## YOUR TASK
Tally up the lines in the following entries where the string "connected" appears, and answer with the number alone.

## Saved entries
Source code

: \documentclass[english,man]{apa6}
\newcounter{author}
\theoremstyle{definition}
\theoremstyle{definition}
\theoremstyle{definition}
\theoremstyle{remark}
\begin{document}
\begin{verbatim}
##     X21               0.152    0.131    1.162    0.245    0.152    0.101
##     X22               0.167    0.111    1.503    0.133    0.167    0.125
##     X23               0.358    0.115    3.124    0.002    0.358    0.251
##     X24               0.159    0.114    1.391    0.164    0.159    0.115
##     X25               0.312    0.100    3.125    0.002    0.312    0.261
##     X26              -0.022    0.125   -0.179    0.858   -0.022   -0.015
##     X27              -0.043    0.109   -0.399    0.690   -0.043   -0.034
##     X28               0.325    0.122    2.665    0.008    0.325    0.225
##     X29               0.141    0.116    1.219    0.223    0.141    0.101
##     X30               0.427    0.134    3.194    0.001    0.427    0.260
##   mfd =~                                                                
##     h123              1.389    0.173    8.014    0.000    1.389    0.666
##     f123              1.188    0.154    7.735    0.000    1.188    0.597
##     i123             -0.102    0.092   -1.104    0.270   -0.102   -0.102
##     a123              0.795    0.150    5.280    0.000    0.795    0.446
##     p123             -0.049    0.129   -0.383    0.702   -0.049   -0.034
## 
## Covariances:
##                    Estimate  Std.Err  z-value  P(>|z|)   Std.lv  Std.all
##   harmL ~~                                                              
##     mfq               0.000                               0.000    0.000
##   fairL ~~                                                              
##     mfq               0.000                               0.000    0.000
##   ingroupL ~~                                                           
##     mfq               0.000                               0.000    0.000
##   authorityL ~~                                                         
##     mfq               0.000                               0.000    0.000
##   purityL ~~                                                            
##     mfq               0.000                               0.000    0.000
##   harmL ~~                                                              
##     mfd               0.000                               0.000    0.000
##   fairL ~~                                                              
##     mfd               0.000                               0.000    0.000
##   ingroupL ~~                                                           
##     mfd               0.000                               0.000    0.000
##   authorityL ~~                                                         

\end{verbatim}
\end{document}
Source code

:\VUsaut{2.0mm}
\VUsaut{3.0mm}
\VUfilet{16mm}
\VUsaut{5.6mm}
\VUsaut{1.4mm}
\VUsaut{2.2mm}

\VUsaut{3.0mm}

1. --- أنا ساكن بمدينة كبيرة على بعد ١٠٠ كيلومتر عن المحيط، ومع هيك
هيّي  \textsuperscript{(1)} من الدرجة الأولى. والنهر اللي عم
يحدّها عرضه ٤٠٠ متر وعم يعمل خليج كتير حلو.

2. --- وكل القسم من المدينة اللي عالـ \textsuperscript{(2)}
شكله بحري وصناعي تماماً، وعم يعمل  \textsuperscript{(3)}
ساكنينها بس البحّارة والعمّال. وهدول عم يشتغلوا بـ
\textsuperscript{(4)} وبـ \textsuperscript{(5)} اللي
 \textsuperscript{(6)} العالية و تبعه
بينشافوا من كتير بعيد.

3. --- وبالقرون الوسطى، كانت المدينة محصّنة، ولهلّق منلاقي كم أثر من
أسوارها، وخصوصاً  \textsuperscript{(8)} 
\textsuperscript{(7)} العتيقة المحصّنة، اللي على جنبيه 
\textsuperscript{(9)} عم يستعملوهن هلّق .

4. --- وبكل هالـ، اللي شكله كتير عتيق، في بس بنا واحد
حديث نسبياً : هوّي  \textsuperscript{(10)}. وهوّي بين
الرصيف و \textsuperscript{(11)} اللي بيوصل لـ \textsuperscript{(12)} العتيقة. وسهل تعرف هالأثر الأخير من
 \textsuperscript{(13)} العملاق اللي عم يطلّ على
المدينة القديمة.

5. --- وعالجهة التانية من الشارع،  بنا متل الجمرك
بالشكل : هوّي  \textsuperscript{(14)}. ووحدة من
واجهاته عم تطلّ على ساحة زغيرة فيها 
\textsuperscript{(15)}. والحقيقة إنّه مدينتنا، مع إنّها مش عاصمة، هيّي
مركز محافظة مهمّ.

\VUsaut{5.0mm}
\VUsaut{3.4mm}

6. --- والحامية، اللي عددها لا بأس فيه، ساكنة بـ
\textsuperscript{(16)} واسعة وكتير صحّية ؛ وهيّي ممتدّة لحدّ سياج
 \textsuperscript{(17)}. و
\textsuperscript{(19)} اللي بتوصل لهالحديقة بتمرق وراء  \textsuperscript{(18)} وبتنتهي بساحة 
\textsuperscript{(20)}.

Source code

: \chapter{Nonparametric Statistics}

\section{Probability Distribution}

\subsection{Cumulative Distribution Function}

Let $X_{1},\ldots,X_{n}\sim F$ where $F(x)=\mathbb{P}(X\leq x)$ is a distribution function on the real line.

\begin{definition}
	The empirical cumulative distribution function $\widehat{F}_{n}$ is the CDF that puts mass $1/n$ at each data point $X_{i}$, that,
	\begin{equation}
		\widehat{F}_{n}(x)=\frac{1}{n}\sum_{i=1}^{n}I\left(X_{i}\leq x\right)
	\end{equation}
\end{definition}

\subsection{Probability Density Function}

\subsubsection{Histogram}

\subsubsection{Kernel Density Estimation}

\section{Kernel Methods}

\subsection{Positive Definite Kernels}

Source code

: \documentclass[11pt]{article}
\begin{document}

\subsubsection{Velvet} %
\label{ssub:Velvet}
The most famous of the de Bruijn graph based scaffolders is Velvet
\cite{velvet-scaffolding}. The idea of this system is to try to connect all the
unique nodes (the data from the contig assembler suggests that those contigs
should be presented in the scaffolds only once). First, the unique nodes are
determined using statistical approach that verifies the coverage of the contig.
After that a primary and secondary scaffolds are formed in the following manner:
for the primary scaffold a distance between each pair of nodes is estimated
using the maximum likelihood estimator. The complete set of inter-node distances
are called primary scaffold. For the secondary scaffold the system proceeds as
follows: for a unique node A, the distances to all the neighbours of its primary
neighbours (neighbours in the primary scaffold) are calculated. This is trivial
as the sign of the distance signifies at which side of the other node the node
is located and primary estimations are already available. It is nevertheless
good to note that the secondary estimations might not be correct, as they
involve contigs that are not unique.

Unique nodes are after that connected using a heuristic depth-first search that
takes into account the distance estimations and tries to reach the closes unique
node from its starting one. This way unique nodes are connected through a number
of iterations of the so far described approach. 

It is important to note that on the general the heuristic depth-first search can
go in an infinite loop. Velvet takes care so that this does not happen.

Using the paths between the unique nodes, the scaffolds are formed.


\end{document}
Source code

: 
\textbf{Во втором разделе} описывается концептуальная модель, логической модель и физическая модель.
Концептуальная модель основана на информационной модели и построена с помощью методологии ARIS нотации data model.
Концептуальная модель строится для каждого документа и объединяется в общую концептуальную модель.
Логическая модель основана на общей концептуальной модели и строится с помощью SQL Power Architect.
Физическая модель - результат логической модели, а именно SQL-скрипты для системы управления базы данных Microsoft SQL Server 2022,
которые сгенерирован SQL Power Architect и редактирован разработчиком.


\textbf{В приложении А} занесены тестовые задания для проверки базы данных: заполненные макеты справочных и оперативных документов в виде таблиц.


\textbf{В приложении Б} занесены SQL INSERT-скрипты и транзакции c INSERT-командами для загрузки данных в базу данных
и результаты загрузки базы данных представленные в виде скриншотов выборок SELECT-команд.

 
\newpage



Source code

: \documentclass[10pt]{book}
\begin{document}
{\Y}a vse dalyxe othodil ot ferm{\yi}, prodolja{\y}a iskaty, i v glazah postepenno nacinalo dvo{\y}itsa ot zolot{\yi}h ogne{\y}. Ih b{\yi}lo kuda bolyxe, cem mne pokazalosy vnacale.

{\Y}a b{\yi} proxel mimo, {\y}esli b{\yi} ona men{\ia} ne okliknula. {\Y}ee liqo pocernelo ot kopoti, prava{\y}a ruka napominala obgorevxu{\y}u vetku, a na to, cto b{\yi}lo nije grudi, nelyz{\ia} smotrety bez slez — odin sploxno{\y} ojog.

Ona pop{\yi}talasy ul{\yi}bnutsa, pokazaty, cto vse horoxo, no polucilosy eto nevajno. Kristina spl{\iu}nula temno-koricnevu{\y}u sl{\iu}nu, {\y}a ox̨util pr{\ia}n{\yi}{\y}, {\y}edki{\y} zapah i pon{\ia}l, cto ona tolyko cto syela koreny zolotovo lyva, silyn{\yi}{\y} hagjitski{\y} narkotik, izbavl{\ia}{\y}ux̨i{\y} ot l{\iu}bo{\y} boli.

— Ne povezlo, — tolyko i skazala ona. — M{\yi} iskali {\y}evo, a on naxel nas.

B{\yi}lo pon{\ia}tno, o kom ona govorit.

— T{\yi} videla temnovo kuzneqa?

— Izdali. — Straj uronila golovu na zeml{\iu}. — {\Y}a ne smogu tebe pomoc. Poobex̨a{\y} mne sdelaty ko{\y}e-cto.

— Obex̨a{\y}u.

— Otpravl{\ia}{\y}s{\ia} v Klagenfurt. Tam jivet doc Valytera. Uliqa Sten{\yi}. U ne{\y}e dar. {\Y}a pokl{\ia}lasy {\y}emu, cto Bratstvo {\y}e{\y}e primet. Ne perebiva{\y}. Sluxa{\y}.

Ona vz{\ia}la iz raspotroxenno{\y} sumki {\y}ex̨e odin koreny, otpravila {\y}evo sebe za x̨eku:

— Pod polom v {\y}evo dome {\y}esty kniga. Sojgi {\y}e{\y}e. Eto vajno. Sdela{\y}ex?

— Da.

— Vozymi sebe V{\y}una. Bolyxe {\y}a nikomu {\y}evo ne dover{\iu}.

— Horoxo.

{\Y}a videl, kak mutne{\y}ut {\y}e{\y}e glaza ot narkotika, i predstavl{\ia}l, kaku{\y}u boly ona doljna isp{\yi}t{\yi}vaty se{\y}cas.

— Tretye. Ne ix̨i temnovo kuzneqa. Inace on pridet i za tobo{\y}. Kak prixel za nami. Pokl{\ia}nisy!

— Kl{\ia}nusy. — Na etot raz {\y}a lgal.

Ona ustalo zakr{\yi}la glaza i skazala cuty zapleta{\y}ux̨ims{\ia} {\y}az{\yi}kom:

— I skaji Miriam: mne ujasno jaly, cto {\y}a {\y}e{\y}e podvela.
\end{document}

## EXERCISE OUTPUT
2